• _Aim of the task_
All the lines below need to be transcribed exactly. Pictures get left out.

• _The data_
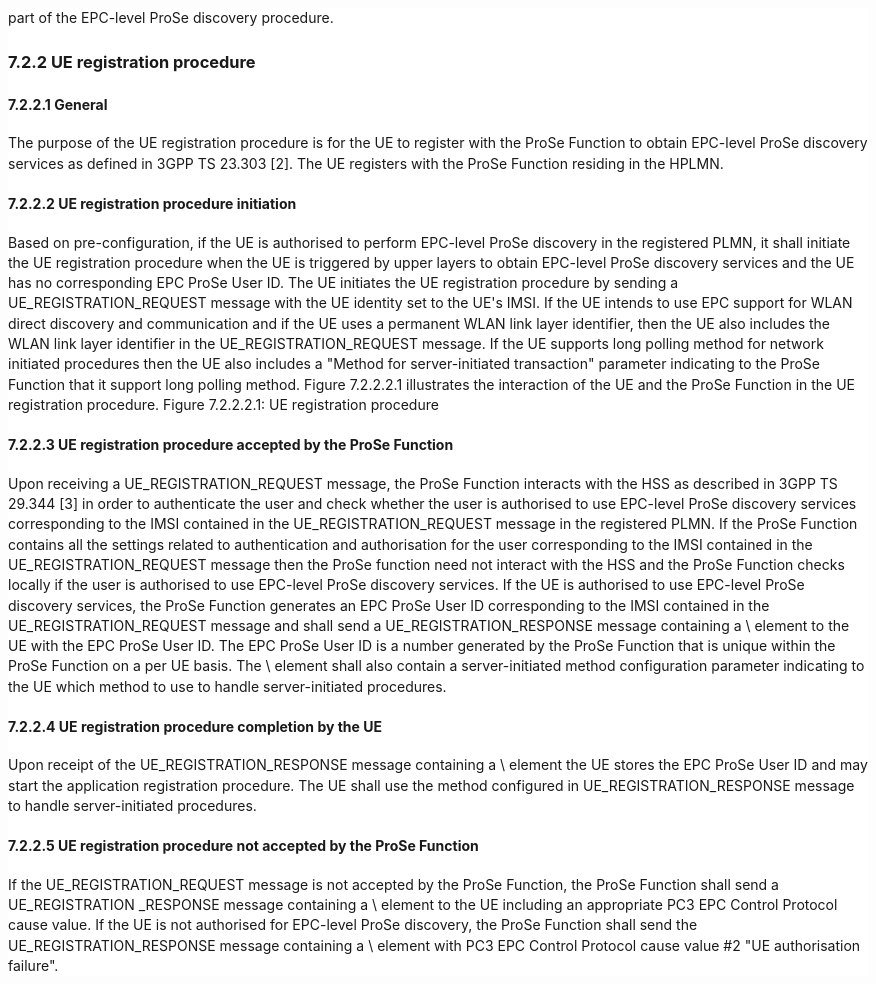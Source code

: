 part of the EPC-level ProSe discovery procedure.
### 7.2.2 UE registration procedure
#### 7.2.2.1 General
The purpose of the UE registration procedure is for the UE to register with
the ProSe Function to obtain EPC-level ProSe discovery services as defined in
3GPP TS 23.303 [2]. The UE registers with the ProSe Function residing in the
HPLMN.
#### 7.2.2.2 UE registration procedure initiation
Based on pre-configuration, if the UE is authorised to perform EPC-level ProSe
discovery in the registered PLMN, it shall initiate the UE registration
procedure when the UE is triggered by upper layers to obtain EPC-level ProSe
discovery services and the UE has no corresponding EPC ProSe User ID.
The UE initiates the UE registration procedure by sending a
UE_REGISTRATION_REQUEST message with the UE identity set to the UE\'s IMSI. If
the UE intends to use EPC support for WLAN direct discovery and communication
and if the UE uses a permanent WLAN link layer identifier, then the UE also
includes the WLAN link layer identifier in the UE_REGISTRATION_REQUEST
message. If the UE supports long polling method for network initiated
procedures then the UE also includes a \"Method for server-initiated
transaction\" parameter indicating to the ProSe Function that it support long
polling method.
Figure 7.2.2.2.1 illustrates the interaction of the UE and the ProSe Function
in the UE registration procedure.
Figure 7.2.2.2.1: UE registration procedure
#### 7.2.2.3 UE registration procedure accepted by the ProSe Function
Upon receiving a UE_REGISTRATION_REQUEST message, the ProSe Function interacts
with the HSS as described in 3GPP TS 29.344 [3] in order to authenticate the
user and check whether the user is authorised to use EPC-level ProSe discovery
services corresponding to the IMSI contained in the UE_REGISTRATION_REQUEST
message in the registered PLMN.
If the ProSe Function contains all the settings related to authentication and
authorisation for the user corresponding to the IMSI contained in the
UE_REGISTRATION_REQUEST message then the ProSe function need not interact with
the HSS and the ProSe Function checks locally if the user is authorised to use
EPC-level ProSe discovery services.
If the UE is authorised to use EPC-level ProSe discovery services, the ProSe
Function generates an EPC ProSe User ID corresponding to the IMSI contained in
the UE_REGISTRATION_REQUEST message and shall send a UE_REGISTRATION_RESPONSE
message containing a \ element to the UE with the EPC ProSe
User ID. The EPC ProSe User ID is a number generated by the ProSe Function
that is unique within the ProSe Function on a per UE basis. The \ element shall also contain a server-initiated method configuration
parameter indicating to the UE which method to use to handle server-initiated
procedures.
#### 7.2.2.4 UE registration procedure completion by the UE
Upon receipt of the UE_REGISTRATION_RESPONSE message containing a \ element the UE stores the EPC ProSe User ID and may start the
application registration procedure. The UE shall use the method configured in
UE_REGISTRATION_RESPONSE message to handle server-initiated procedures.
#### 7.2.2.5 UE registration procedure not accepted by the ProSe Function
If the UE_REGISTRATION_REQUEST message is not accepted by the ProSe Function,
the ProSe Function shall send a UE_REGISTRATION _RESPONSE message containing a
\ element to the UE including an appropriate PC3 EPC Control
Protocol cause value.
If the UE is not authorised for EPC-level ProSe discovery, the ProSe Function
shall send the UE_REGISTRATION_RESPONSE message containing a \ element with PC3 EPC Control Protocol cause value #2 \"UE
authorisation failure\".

• _Exercise answer_
Source code

: part of the EPC-level ProSe discovery procedure.
### 7.2.2 UE registration procedure
#### 7.2.2.1 General
The purpose of the UE registration procedure is for the UE to register with
the ProSe Function to obtain EPC-level ProSe discovery services as defined in
3GPP TS 23.303 [2]. The UE registers with the ProSe Function residing in the
HPLMN.
#### 7.2.2.2 UE registration procedure initiation
Based on pre-configuration, if the UE is authorised to perform EPC-level ProSe
discovery in the registered PLMN, it shall initiate the UE registration
procedure when the UE is triggered by upper layers to obtain EPC-level ProSe
discovery services and the UE has no corresponding EPC ProSe User ID.
The UE initiates the UE registration procedure by sending a
UE_REGISTRATION_REQUEST message with the UE identity set to the UE\'s IMSI. If
the UE intends to use EPC support for WLAN direct discovery and communication
and if the UE uses a permanent WLAN link layer identifier, then the UE also
includes the WLAN link layer identifier in the UE_REGISTRATION_REQUEST
message. If the UE supports long polling method for network initiated
procedures then the UE also includes a \"Method for server-initiated
transaction\" parameter indicating to the ProSe Function that it support long
polling method.
Figure 7.2.2.2.1 illustrates the interaction of the UE and the ProSe Function
in the UE registration procedure.
Figure 7.2.2.2.1: UE registration procedure
#### 7.2.2.3 UE registration procedure accepted by the ProSe Function
Upon receiving a UE_REGISTRATION_REQUEST message, the ProSe Function interacts
with the HSS as described in 3GPP TS 29.344 [3] in order to authenticate the
user and check whether the user is authorised to use EPC-level ProSe discovery
services corresponding to the IMSI contained in the UE_REGISTRATION_REQUEST
message in the registered PLMN.
If the ProSe Function contains all the settings related to authentication and
authorisation for the user corresponding to the IMSI contained in the
UE_REGISTRATION_REQUEST message then the ProSe function need not interact with
the HSS and the ProSe Function checks locally if the user is authorised to use
EPC-level ProSe discovery services.
If the UE is authorised to use EPC-level ProSe discovery services, the ProSe
Function generates an EPC ProSe User ID corresponding to the IMSI contained in
the UE_REGISTRATION_REQUEST message and shall send a UE_REGISTRATION_RESPONSE
message containing a \ element to the UE with the EPC ProSe
User ID. The EPC ProSe User ID is a number generated by the ProSe Function
that is unique within the ProSe Function on a per UE basis. The \ element shall also contain a server-initiated method configuration
parameter indicating to the UE which method to use to handle server-initiated
procedures.
#### 7.2.2.4 UE registration procedure completion by the UE
Upon receipt of the UE_REGISTRATION_RESPONSE message containing a \ element the UE stores the EPC ProSe User ID and may start the
application registration procedure. The UE shall use the method configured in
UE_REGISTRATION_RESPONSE message to handle server-initiated procedures.
#### 7.2.2.5 UE registration procedure not accepted by the ProSe Function
If the UE_REGISTRATION_REQUEST message is not accepted by the ProSe Function,
the ProSe Function shall send a UE_REGISTRATION _RESPONSE message containing a
\ element to the UE including an appropriate PC3 EPC Control
Protocol cause value.
If the UE is not authorised for EPC-level ProSe discovery, the ProSe Function
shall send the UE_REGISTRATION_RESPONSE message containing a \ element with PC3 EPC Control Protocol cause value #2 \"UE
authorisation failure\".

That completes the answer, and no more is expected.